Typologies of Whiteness (2016–ongoing) is a series presently made up of seven videos that, collectively, act as a study of whiteness. The series orients whiteness as a structural position requiring violence for its reproduction. Most commonly, Typologies uses appropriated video collage to position the continual formation of whiteness as repetitious and necessary to reproduce a hierarchized human difference.

Mundane Spectacle, video, TRT 00:18:07, 2025

Mundane Spectacle is an experimental video essay by activist ethnographer Kate Bedecarré and artist Heath Schultz. The video collages photographs of quotidian political expressions (bumper stickers, yard signs, t-shirts, etc.) that span the US political spectrum with appropriated youtube videos concerned with the spectacle of political divisiveness. In the form of a voiceover, we read this apparent political division instead as a ‘crisis of whiteness’, that is, a conversation between Whites regarding what to do about Black struggle. More simply, we argue it is a conversation over what kind of police do we (white people) want to embody?

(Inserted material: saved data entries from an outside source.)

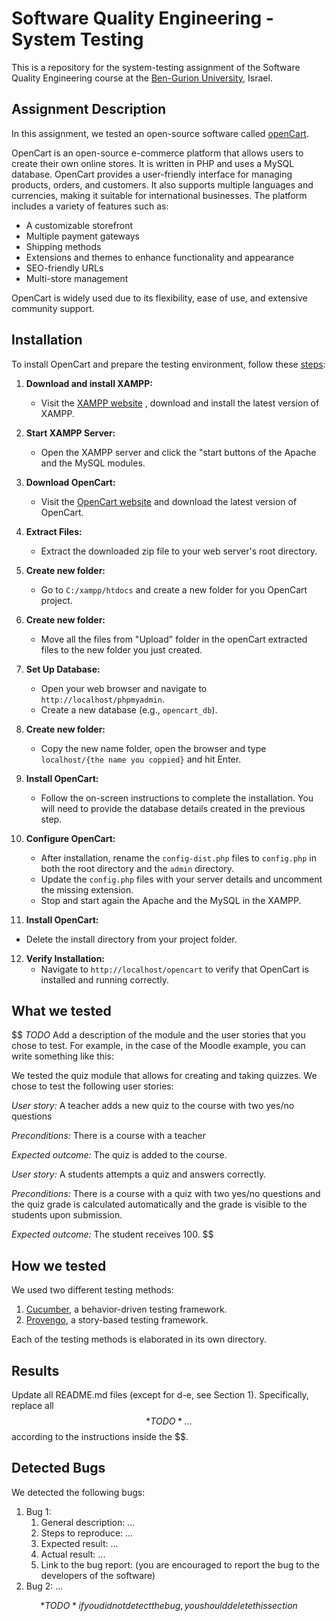 # Software Quality Engineering - System Testing

This is a repository for the system-testing assignment of the Software Quality Engineering course at the [Ben-Gurion University](https://in.bgu.ac.il/), Israel.

## Assignment Description

In this assignment, we tested an open-source software called [openCart](https://www.opencart.com).

OpenCart is an open-source e-commerce platform that allows users to create their own online stores. It is written in PHP and uses a MySQL database. OpenCart provides a user-friendly interface for managing products, orders, and customers. It also supports multiple languages and currencies, making it suitable for international businesses. The platform includes a variety of features such as:

- A customizable storefront
- Multiple payment gateways
- Shipping methods
- Extensions and themes to enhance functionality and appearance
- SEO-friendly URLs
- Multi-store management

OpenCart is widely used due to its flexibility, ease of use, and extensive community support.

## Installation

To install OpenCart and prepare the testing environment, follow these [steps](https://www.youtube.com/watch?v=GftTTFm58d8):

1. **Download and install XAMPP:**

   - Visit the [XAMPP website](https://www.apachefriends.org/download.html) , download and install the latest version of XAMPP.

2. **Start XAMPP Server:**

   - Open the XAMPP server and click the "start buttons of the Apache and the MySQL modules.

3. **Download OpenCart:**

   - Visit the [OpenCart website](https://www.opencart.com/) and download the latest version of OpenCart.

4. **Extract Files:**

   - Extract the downloaded zip file to your web server's root directory.

5. **Create new folder:**

   - Go to `C:/xampp/htdocs` and create a new folder for you OpenCart project.

6. **Create new folder:**

   - Move all the files from "Upload" folder in the openCart extracted files to the new folder you just created.

7. **Set Up Database:**

   - Open your web browser and navigate to `http://localhost/phpmyadmin`.
   - Create a new database (e.g., `opencart_db`).

8. **Create new folder:**

   - Copy the new name folder, open the browser and type `localhost/{the name you coppied}` and hit Enter.

9. **Install OpenCart:**

   - Follow the on-screen instructions to complete the installation. You will need to provide the database details created in the previous step.

10. **Configure OpenCart:**

    - After installation, rename the `config-dist.php` files to `config.php` in both the root directory and the `admin` directory.
    - Update the `config.php` files with your server details and uncomment the missing extension.
    - Stop and start again the Apache and the MySQL in the XAMPP.

11. **Install OpenCart:**

- Delete the install directory from your project folder.

12. **Verify Installation:**
    - Navigate to `http://localhost/opencart` to verify that OpenCart is installed and running correctly.

## What we tested

$$
*TODO* Add a description of the module and the user stories that you chose to test.
For example, in the case of the Moodle example, you can write something like this:

We tested the quiz module that allows for creating and taking quizzes. We chose to test the following user stories:

*User story:* A teacher adds a new quiz to the course with two yes/no questions

*Preconditions:* There is a course with a teacher

*Expected outcome:* The quiz is added to the course.

*User story:* A students attempts a quiz and answers correctly.

*Preconditions:* There is a course with a quiz with two yes/no questions and the quiz grade is calculated automatically and the grade is visible to the students upon submission.

*Expected outcome:* The student receives 100.
$$

## How we tested

We used two different testing methods:

1. [Cucumber](https://cucumber.io/), a behavior-driven testing framework.
2. [Provengo](https://provengo.tech/), a story-based testing framework.

Each of the testing methods is elaborated in its own directory.

## Results

Update all README.md files (except for d-e, see Section 1). Specifically, replace all $$*TODO*…$$ according to the instructions inside the $$.

## Detected Bugs

We detected the following bugs:

1. Bug 1:
   1. General description: ...
   2. Steps to reproduce: ...
   3. Expected result: ...
   4. Actual result: ...
   5. Link to the bug report: (you are encouraged to report the bug to the developers of the software)
2. Bug 2: ...

$$*TODO* if you did not detect the bug, you should delete this section$$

A Capacity for Violence, video, TRT 00:07:12, silent, 2020

Using body cam footage and critical theory, this video attempts to think abstractly about the unending repetition of racializing (police) violence that perpetually (re)constitutes whiteness. The video might be thought of as an artist statement as much as an artwork, setting course for how to think structurally and abstractly about white supremacy and whiteness.

Typologies of Whiteness: Call me Daddy, video, TRT 00:11:30, 2020

Call Me Daddy interrogates a call for Law and Order as a white supremacist paternal instinct. The film intermingles commentary on the missing black father from Moynihan to O’Reilly, liberal propaganda of police tying ties, and excerpts of Barry Goldwater’s reactionary 1964 campaign film Choice, among others. The dialog between related but distinct discursive tropes notices a pattern of criminalizing and pathologizing racialized and resistant culture in moments of political and social crisis—Post-Watts, Post-Obama, Post-Ferguson, etc. The resulting discourses, liberal paternalism on the one hand and conservative Law and Order on the other, are born of the same impulse to reproduce white supremacist violence.

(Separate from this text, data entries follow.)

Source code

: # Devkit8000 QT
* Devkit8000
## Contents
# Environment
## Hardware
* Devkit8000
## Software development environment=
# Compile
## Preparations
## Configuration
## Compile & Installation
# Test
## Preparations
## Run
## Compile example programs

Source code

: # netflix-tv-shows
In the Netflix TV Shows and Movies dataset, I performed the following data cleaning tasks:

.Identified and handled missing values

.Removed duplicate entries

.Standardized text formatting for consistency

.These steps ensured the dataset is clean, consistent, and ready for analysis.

Typologies of Whiteness: Sympathetic Cops, video, TRT 00:04:47, 2018

Sympathetic Cops collages appropriated sounds and images from popular police television dramas, police press conferences and news interviews. The film searches for linkages between white reactionary politics, liberal apologetics for police, and structural violence of whiteness.

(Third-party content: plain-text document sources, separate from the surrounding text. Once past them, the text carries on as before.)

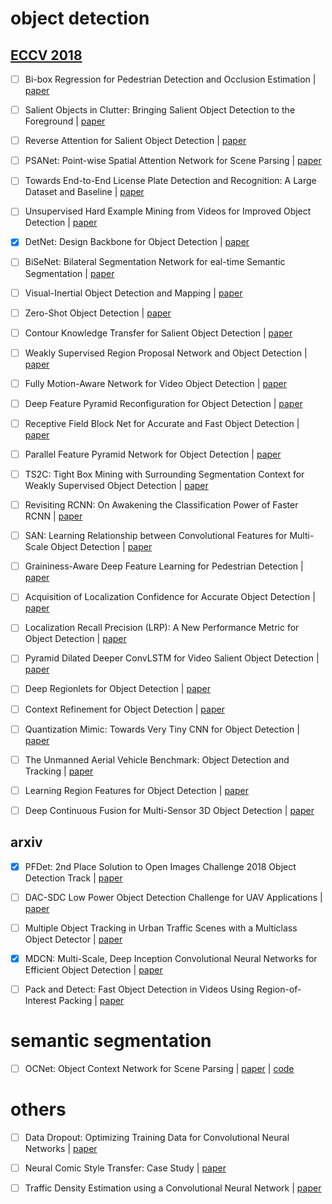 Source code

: 

# object detection

## [ECCV 2018](http://openaccess.thecvf.com/ECCV2018.py)
- [ ] Bi-box Regression for Pedestrian Detection and Occlusion Estimation | [paper](http://openaccess.thecvf.com/content_ECCV_2018/papers/CHUNLUAN_ZHOU_Bi-box_Regression_for_ECCV_2018_paper.pdf)
- [ ] Salient Objects in Clutter: Bringing Salient Object Detection to the Foreground | [paper](http://openaccess.thecvf.com/content_ECCV_2018/papers/Deng-Ping_Fan_Salient_Objects_in_ECCV_2018_paper.pdf)
- [ ] Reverse Attention for Salient Object Detection | [paper](http://10.3.200.202/cache/3/03/openaccess.thecvf.com/9af366e55649f3e6b9710226db380497/Shuhan_Chen_Reverse_Attention_for_ECCV_2018_paper.pdf)
- [ ] PSANet: Point-wise Spatial Attention Network for Scene Parsing | [paper](http://openaccess.thecvf.com/content_ECCV_2018/papers/Hengshuang_Zhao_PSANet_Point-wise_Spatial_ECCV_2018_paper.pdf)
- [ ] Towards End-to-End License Plate Detection and Recognition: A Large Dataset and Baseline | [paper](http://openaccess.thecvf.com/content_ECCV_2018/papers/Zhenbo_Xu_Towards_End-to-End_License_ECCV_2018_paper.pdf)
- [ ] Unsupervised Hard Example Mining from Videos for Improved Object Detection | [paper](http://openaccess.thecvf.com/content_ECCV_2018/papers/SouYoung_Jin_Unsupervised_Hard-Negative_Mining_ECCV_2018_paper.pdf)
- [x] DetNet: Design Backbone for Object Detection | [paper](http://openaccess.thecvf.com/content_ECCV_2018/papers/Zeming_Li_DetNet_Design_Backbone_ECCV_2018_paper.pdf)
- [ ] BiSeNet: Bilateral Segmentation Network for eal-time Semantic Segmentation | [paper](http://openaccess.thecvf.com/content_ECCV_2018/papers/Changqian_Yu_BiSeNet_Bilateral_Segmentation_ECCV_2018_paper.pdf)
- [ ] Visual-Inertial Object Detection and Mapping | [paper](http://openaccess.thecvf.com/content_ECCV_2018/papers/Xiaohan_Fei_Visual-Inertial_Object_Detection_ECCV_2018_paper.pdf)
- [ ] Zero-Shot Object Detection | [paper](http://openaccess.thecvf.com/content_ECCV_2018/papers/Ankan_Bansal_Zero-Shot_Object_Detection_ECCV_2018_paper.pdf)
- [ ] Contour Knowledge Transfer for Salient Object Detection | [paper](http://openaccess.thecvf.com/content_ECCV_2018/papers/Xin_Li_Contour_Knowledge_Transfer_ECCV_2018_paper.pdf)
- [ ] Weakly Supervised Region Proposal Network and Object Detection  | [paper](http://openaccess.thecvf.com/content_ECCV_2018/papers/Peng_Tang_Weakly_Supervised_Region_ECCV_2018_paper.pdf)
- [ ] Fully Motion-Aware Network for Video Object Detection | [paper](http://openaccess.thecvf.com/content_ECCV_2018/papers/Shiyao_Wang_Fully_Motion-Aware_Network_ECCV_2018_paper.pdf)
- [ ] Deep Feature Pyramid Reconfiguration for Object Detection | [paper](http://openaccess.thecvf.com/content_ECCV_2018/papers/Tao_Kong_Deep_Feature_Pyramid_ECCV_2018_paper.pdf)
- [ ] Receptive Field Block Net for Accurate and Fast Object Detection | [paper](http://openaccess.thecvf.com/content_ECCV_2018/papers/Songtao_Liu_Receptive_Field_Block_ECCV_2018_paper.pdf)
- [ ] Parallel Feature Pyramid Network for Object Detection | [paper](http://openaccess.thecvf.com/content_ECCV_2018/papers/Seung-Wook_Kim_Parallel_Feature_Pyramid_ECCV_2018_paper.pdf)
- [ ] TS2C: Tight Box Mining with Surrounding Segmentation Context for Weakly Supervised Object Detection | [paper](http://openaccess.thecvf.com/content_ECCV_2018/papers/Yunchao_Wei_TS2C_Tight_Box_ECCV_2018_paper.pdf)
- [ ] Revisiting RCNN: On Awakening the Classification Power of Faster RCNN | [paper](http://openaccess.thecvf.com/content_ECCV_2018/papers/Bowen_Cheng_Revisiting_RCNN_On_ECCV_2018_paper.pdf)
- [ ] SAN: Learning Relationship between Convolutional Features for Multi-Scale Object Detection | [paper](http://openaccess.thecvf.com/content_ECCV_2018/papers/Kim_SAN_Learning_Relationship_ECCV_2018_paper.pdf)
- [ ] Graininess-Aware Deep Feature Learning for Pedestrian Detection | [paper](http://openaccess.thecvf.com/content_ECCV_2018/papers/Chunze_Lin_Graininess-Aware_Deep_Feature_ECCV_2018_paper.pdf)
- [ ] Acquisition of Localization Confidence for Accurate Object Detection | [paper](http://openaccess.thecvf.com/content_ECCV_2018/papers/Borui_Jiang_Acquisition_of_Localization_ECCV_2018_paper.pdf)
- [ ] Localization Recall Precision (LRP): A New Performance Metric for Object Detection | [paper](http://openaccess.thecvf.com/content_ECCV_2018/papers/Kemal_Oksuz_Localization_Recall_Precision_ECCV_2018_paper.pdf)
- [ ] Pyramid Dilated Deeper ConvLSTM for Video Salient Object Detection | [paper](http://openaccess.thecvf.com/content_ECCV_2018/papers/Hongmei_Song_Pseudo_Pyramid_Deeper_ECCV_2018_paper.pdf)
- [ ] Deep Regionlets for Object Detection | [paper](http://openaccess.thecvf.com/content_ECCV_2018/papers/Hongyu_Xu_Deep_Regionlets_for_ECCV_2018_paper.pdf)
- [ ] Context Refinement for Object Detection | [paper](http://openaccess.thecvf.com/content_ECCV_2018/papers/Zhe_Chen_Context_Refinement_for_ECCV_2018_paper.pdf)
- [ ] Quantization Mimic: Towards Very Tiny CNN for Object Detection | [paper](http://openaccess.thecvf.com/content_ECCV_2018/papers/Yi_Wei_Quantization_Mimic_Towards_ECCV_2018_paper.pdf)
- [ ] The Unmanned Aerial Vehicle Benchmark: Object Detection and Tracking  | [paper](http://openaccess.thecvf.com/content_ECCV_2018/papers/Dawei_Du_The_Unmanned_Aerial_ECCV_2018_paper.pdf)
- [ ] Learning Region Features for Object Detection | [paper](http://openaccess.thecvf.com/content_ECCV_2018/papers/Jiayuan_Gu_Learning_Region_Features_ECCV_2018_paper.pdf)
- [ ] Deep Continuous Fusion for Multi-Sensor 3D Object Detection | [paper](http://openaccess.thecvf.com/content_ECCV_2018/papers/Ming_Liang_Deep_Continuous_Fusion_ECCV_2018_paper.pdf)


## arxiv

- [x] PFDet: 2nd Place Solution to Open Images Challenge 2018 Object Detection Track | [paper](https://arxiv.org/pdf/1809.00778.pdf)
- [ ] DAC-SDC Low Power Object Detection Challenge for UAV Applications | [paper](https://arxiv.org/pdf/1809.00110.pdf)
- [ ] Multiple Object Tracking in Urban Traffic Scenes with a Multiclass Object Detector | [paper](https://arxiv.org/pdf/1809.02073.pdf)
- [x] MDCN: Multi-Scale, Deep Inception Convolutional Neural Networks for Efficient Object Detection | [paper](https://arxiv.org/pdf/1809.01791.pdf)
- [ ] Pack and Detect: Fast Object Detection in Videos Using Region-of-Interest Packing | [paper](https://arxiv.org/pdf/1809.01701.pdf)



# semantic segmentation

- [ ] OCNet: Object Context Network for Scene Parsing | [paper](https://arxiv.org/pdf/1809.00916.pdf) | [code](https://github.com/PkuRainBow/OCNet)

# others

- [ ] Data Dropout: Optimizing Training Data for Convolutional Neural Networks | [paper](https://arxiv.org/pdf/1809.00193.pdf)
- [ ] Neural Comic Style Transfer: Case Study | [paper](https://arxiv.org/pdf/1809.01726.pdf)
- [ ] Traffic Density Estimation using a Convolutional Neural Network | [paper](https://arxiv.org/pdf/1809.01564.pdf)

Typologies of Whiteness: White People Love Police, video, TRT 00:05:22, 2017

White People Love Police uses appropriated images varying from popular music to protest footage. The film searches for linkages between white reactionary politics, liberal apologetics for police, and structural violence of whiteness.

Typologies of Whiteness: The Great White Hope, TRT 00:01:50, 2017

Typologies of Whiteness: The Great White Hope juxtaposes a scene from the underdog sports film Rudy with an image of then Presidential candidate Donald Trump. The simple juxtaposition climaxes with the orchestral swelling of an inspirational movie’s score and the emergence of Trump into the frame. The heavy-handed inspirational music along with the title—The Great White Hope—coyly condemn popular media’s complacency in Trump’s call to “make America great again.”

Typologies of Whiteness: White Men Cover Robert Johnson’s “Hellhound on my Trail,” TRT 00:07:57, 2016

White Men Cover Robert Johnson’s “Hellhound on my Trail” is comprised of several YouTube videos of white men singing Johnson’s classic Delta blues song coupled with text excerpts from various anti-racist theorists. Hellhounds is a reference to slave-owners sending bloodhounds to track the scent of escaped enslaved persons. The re-performing of the song by white men is dubious at best, but also illustrates a common trend of appropriating, and thus occluding, Black pain and expression. The excerpted texts act to destabilize the comfort of the men singing—to put the videos (and action of appropriation) on trial, so to speak, in order to call into question the structural position the white male singers occupy in relation to Johnson’s original expressions.